# EXERCISE
What you return should match the data below exactly, with every entry reproduced.

══ SUPPLIED RECORDS

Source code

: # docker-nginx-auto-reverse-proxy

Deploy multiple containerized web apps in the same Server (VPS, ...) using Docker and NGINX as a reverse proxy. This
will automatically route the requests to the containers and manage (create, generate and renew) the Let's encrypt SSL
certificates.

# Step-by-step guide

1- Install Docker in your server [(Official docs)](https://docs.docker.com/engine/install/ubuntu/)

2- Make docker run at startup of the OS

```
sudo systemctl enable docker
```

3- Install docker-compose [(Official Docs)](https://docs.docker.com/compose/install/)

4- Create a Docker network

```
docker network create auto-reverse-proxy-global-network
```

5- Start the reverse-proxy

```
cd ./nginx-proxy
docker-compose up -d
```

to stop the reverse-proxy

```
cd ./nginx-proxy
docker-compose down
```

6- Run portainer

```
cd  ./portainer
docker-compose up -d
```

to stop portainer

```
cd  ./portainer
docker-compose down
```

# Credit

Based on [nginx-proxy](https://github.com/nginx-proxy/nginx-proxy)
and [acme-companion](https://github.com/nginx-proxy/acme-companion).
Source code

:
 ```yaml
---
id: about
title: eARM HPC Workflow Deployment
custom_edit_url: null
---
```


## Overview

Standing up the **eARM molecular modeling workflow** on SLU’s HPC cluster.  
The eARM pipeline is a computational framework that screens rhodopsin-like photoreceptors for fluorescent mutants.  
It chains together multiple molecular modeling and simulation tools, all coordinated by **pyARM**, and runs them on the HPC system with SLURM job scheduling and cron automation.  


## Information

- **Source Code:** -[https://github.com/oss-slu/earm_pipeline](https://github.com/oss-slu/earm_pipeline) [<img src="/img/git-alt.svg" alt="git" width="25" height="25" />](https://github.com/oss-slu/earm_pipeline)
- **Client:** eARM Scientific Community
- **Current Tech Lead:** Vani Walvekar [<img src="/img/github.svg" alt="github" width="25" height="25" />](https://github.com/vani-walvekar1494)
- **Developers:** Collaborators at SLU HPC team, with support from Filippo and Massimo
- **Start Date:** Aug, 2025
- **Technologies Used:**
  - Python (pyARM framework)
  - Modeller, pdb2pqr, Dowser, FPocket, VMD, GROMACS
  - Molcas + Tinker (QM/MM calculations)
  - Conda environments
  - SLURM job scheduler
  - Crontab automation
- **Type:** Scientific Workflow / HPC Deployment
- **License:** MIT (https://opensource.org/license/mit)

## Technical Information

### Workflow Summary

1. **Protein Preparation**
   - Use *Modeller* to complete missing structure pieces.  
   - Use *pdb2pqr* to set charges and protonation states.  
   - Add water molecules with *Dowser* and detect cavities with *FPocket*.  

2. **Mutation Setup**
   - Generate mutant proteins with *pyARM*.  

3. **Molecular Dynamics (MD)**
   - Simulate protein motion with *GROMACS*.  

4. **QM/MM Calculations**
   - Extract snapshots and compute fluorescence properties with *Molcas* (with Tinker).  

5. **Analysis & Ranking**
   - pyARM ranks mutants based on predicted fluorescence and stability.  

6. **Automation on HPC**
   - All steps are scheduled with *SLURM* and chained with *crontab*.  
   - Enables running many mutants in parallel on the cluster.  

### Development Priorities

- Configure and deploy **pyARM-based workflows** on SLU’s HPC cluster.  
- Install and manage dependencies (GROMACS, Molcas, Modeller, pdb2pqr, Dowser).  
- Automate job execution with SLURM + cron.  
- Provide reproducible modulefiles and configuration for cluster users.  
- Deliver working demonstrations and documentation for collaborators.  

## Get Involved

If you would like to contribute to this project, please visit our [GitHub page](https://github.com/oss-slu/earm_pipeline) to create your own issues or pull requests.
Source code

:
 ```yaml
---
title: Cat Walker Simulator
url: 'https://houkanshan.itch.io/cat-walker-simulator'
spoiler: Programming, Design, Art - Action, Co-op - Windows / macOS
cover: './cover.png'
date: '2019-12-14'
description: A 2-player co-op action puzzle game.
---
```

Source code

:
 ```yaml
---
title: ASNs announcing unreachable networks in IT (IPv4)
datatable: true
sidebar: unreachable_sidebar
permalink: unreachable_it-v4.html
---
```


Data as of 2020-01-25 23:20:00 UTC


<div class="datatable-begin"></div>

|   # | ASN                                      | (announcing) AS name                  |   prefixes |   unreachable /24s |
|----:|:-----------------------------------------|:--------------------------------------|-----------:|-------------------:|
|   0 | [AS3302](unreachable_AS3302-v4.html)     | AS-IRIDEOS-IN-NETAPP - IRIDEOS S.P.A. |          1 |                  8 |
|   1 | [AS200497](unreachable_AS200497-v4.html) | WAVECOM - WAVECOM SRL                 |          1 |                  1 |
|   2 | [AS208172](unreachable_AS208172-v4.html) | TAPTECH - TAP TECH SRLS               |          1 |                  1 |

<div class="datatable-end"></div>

════

# TASK SOLUTION
Source code

: # docker-nginx-auto-reverse-proxy

Deploy multiple containerized web apps in the same Server (VPS, ...) using Docker and NGINX as a reverse proxy. This
will automatically route the requests to the containers and manage (create, generate and renew) the Let's encrypt SSL
certificates.

# Step-by-step guide

1- Install Docker in your server [(Official docs)](https://docs.docker.com/engine/install/ubuntu/)

2- Make docker run at startup of the OS

```
sudo systemctl enable docker
```

3- Install docker-compose [(Official Docs)](https://docs.docker.com/compose/install/)

4- Create a Docker network

```
docker network create auto-reverse-proxy-global-network
```

5- Start the reverse-proxy

```
cd ./nginx-proxy
docker-compose up -d
```

to stop the reverse-proxy

```
cd ./nginx-proxy
docker-compose down
```

6- Run portainer

```
cd  ./portainer
docker-compose up -d
```

to stop portainer

```
cd  ./portainer
docker-compose down
```

# Credit

Based on [nginx-proxy](https://github.com/nginx-proxy/nginx-proxy)
and [acme-companion](https://github.com/nginx-proxy/acme-companion).
Source code

:
 ```yaml
---
id: about
title: eARM HPC Workflow Deployment
custom_edit_url: null
---
```


## Overview

Standing up the **eARM molecular modeling workflow** on SLU’s HPC cluster.  
The eARM pipeline is a computational framework that screens rhodopsin-like photoreceptors for fluorescent mutants.  
It chains together multiple molecular modeling and simulation tools, all coordinated by **pyARM**, and runs them on the HPC system with SLURM job scheduling and cron automation.  


## Information

- **Source Code:** -[https://github.com/oss-slu/earm_pipeline](https://github.com/oss-slu/earm_pipeline) [<img src="/img/git-alt.svg" alt="git" width="25" height="25" />](https://github.com/oss-slu/earm_pipeline)
- **Client:** eARM Scientific Community
- **Current Tech Lead:** Vani Walvekar [<img src="/img/github.svg" alt="github" width="25" height="25" />](https://github.com/vani-walvekar1494)
- **Developers:** Collaborators at SLU HPC team, with support from Filippo and Massimo
- **Start Date:** Aug, 2025
- **Technologies Used:**
  - Python (pyARM framework)
  - Modeller, pdb2pqr, Dowser, FPocket, VMD, GROMACS
  - Molcas + Tinker (QM/MM calculations)
  - Conda environments
  - SLURM job scheduler
  - Crontab automation
- **Type:** Scientific Workflow / HPC Deployment
- **License:** MIT (https://opensource.org/license/mit)

## Technical Information

### Workflow Summary

1. **Protein Preparation**
   - Use *Modeller* to complete missing structure pieces.  
   - Use *pdb2pqr* to set charges and protonation states.  
   - Add water molecules with *Dowser* and detect cavities with *FPocket*.  

2. **Mutation Setup**
   - Generate mutant proteins with *pyARM*.  

3. **Molecular Dynamics (MD)**
   - Simulate protein motion with *GROMACS*.  

4. **QM/MM Calculations**
   - Extract snapshots and compute fluorescence properties with *Molcas* (with Tinker).  

5. **Analysis & Ranking**
   - pyARM ranks mutants based on predicted fluorescence and stability.  

6. **Automation on HPC**
   - All steps are scheduled with *SLURM* and chained with *crontab*.  
   - Enables running many mutants in parallel on the cluster.  

### Development Priorities

- Configure and deploy **pyARM-based workflows** on SLU’s HPC cluster.  
- Install and manage dependencies (GROMACS, Molcas, Modeller, pdb2pqr, Dowser).  
- Automate job execution with SLURM + cron.  
- Provide reproducible modulefiles and configuration for cluster users.  
- Deliver working demonstrations and documentation for collaborators.  

## Get Involved

If you would like to contribute to this project, please visit our [GitHub page](https://github.com/oss-slu/earm_pipeline) to create your own issues or pull requests.
Source code

:
 ```yaml
---
title: Cat Walker Simulator
url: 'https://houkanshan.itch.io/cat-walker-simulator'
spoiler: Programming, Design, Art - Action, Co-op - Windows / macOS
cover: './cover.png'
date: '2019-12-14'
description: A 2-player co-op action puzzle game.
---
```

Source code

:
 ```yaml
---
title: ASNs announcing unreachable networks in IT (IPv4)
datatable: true
sidebar: unreachable_sidebar
permalink: unreachable_it-v4.html
---
```


Data as of 2020-01-25 23:20:00 UTC


<div class="datatable-begin"></div>

|   # | ASN                                      | (announcing) AS name                  |   prefixes |   unreachable /24s |
|----:|:-----------------------------------------|:--------------------------------------|-----------:|-------------------:|
|   0 | [AS3302](unreachable_AS3302-v4.html)     | AS-IRIDEOS-IN-NETAPP - IRIDEOS S.P.A. |          1 |                  8 |
|   1 | [AS200497](unreachable_AS200497-v4.html) | WAVECOM - WAVECOM SRL                 |          1 |                  1 |
|   2 | [AS208172](unreachable_AS208172-v4.html) | TAPTECH - TAP TECH SRLS               |          1 |                  1 |

<div class="datatable-end"></div>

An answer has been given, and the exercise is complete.